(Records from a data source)
BEGIN

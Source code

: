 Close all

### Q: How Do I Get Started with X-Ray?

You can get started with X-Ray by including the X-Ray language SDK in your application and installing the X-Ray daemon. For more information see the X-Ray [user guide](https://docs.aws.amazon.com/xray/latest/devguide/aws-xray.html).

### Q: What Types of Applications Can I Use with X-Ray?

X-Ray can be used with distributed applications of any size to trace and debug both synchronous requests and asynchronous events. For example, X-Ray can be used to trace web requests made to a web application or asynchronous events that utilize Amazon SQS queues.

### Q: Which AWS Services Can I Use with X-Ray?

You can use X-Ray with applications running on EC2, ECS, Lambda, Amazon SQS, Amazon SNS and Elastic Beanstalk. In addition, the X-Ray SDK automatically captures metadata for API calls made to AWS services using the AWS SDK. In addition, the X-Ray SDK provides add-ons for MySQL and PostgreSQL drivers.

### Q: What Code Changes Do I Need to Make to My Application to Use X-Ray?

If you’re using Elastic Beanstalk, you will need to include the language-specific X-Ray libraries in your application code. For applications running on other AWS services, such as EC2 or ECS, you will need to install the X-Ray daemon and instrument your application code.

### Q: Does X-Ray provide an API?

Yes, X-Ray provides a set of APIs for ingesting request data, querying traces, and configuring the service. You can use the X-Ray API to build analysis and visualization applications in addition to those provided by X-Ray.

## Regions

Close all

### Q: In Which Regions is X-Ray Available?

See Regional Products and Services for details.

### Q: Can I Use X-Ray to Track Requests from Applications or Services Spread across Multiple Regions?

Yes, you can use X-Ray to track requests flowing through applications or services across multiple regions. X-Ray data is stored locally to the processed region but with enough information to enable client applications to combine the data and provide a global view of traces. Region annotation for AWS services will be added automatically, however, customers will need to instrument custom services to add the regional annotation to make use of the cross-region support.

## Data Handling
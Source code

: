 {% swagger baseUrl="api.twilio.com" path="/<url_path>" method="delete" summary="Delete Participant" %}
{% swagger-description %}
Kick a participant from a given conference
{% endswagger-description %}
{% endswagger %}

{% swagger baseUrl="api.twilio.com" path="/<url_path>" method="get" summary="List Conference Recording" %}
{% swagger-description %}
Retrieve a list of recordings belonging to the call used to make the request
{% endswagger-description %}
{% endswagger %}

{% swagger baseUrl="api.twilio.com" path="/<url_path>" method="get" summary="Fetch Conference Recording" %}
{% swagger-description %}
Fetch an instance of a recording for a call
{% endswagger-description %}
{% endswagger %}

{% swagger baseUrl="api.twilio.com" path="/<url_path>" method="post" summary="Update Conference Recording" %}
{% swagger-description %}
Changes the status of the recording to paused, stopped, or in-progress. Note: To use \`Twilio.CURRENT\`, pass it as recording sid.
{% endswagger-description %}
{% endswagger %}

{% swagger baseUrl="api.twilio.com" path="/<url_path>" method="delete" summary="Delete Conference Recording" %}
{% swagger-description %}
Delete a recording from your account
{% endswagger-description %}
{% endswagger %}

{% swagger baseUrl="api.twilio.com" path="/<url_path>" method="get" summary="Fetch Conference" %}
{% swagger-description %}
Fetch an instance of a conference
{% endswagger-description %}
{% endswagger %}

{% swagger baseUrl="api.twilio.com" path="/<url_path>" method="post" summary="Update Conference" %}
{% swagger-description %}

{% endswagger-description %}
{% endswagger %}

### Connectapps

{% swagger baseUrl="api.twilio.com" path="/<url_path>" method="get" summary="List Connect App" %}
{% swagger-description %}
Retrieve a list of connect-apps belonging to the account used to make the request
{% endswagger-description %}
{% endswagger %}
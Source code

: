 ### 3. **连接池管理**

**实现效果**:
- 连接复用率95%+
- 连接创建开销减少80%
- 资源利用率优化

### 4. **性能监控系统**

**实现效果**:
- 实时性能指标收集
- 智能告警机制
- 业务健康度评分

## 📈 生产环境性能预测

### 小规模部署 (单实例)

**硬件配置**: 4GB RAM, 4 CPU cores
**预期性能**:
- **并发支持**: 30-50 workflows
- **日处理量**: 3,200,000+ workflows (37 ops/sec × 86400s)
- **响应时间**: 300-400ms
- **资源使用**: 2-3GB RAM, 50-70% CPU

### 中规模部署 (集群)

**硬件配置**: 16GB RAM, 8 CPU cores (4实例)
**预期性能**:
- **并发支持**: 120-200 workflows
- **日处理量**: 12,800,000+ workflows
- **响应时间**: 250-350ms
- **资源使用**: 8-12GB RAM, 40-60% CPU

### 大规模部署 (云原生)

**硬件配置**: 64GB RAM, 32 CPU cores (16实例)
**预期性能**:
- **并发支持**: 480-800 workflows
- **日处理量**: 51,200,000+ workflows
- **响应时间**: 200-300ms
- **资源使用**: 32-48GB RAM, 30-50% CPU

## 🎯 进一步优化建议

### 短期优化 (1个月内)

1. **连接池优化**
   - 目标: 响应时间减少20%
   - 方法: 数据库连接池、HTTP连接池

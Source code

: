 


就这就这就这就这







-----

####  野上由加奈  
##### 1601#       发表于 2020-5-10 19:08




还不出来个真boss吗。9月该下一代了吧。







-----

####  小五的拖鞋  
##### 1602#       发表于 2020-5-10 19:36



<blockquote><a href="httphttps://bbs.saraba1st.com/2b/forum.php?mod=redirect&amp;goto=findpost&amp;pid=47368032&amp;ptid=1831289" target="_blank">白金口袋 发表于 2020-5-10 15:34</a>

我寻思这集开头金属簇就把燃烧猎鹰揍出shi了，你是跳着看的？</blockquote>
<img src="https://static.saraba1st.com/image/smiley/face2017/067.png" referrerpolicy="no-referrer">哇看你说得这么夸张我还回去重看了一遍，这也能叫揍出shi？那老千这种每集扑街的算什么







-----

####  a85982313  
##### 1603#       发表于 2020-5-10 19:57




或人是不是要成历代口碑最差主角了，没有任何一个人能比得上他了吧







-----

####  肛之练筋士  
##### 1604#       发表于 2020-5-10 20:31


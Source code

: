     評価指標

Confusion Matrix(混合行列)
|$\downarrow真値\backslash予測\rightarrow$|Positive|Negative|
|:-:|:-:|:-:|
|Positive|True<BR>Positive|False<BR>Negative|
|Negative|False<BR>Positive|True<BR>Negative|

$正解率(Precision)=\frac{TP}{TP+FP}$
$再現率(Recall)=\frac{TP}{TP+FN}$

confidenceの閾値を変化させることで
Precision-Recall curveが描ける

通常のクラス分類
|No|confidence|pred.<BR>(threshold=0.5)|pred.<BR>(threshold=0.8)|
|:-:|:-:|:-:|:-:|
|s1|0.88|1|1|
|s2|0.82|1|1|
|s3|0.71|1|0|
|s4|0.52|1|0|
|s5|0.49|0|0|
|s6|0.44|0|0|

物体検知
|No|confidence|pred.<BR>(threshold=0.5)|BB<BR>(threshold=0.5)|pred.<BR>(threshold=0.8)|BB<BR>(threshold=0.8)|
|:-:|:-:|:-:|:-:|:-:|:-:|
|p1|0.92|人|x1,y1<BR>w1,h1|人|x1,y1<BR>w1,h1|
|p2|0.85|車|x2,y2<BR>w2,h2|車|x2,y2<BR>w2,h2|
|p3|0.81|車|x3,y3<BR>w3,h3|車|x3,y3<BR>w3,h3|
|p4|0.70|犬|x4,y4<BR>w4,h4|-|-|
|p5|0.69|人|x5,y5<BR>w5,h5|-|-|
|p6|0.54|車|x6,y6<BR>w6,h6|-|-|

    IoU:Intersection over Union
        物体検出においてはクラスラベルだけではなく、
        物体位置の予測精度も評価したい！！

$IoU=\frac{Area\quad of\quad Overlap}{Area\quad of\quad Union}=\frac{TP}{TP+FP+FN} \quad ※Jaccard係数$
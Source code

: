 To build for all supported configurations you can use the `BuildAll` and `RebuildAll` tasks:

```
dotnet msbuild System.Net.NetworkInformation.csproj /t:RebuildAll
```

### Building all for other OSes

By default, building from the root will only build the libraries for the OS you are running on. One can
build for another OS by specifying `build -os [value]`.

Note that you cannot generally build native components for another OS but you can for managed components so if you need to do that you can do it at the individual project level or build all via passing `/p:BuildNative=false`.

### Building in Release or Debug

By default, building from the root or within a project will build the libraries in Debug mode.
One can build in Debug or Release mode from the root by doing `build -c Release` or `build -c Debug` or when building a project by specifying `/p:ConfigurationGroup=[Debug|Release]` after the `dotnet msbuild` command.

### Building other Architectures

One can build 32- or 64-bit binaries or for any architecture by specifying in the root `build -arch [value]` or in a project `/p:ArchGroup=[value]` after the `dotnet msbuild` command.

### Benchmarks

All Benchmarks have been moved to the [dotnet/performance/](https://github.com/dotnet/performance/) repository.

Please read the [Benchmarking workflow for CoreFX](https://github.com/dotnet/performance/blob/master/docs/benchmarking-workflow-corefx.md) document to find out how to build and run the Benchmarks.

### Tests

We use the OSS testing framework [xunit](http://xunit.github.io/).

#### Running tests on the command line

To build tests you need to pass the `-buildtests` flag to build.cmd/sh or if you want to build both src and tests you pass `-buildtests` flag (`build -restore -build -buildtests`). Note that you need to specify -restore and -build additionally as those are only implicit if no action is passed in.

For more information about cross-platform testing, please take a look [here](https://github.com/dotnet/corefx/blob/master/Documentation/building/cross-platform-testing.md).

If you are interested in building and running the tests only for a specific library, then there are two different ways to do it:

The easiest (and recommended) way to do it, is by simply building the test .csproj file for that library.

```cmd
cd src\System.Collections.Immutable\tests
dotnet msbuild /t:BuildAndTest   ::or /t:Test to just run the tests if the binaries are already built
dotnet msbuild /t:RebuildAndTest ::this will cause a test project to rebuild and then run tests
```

END

#### Task goal
Wherever the line holding "X-Ray can be used with" falls in the entries above, copy exactly from it through the line holding "### Q: What Code", inclusive, and add nothing.

#### Response area
X-Ray can be used with distributed applications of any size to trace and debug both synchronous requests and asynchronous events. For example, X-Ray can be used to trace web requests made to a web application or asynchronous events that utilize Amazon SQS queues.

### Q: Which AWS Services Can I Use with X-Ray?

You can use X-Ray with applications running on EC2, ECS, Lambda, Amazon SQS, Amazon SNS and Elastic Beanstalk. In addition, the X-Ray SDK automatically captures metadata for API calls made to AWS services using the AWS SDK. In addition, the X-Ray SDK provides add-ons for MySQL and PostgreSQL drivers.

### Q: What Code Changes Do I Need to Make to My Application to Use X-Ray?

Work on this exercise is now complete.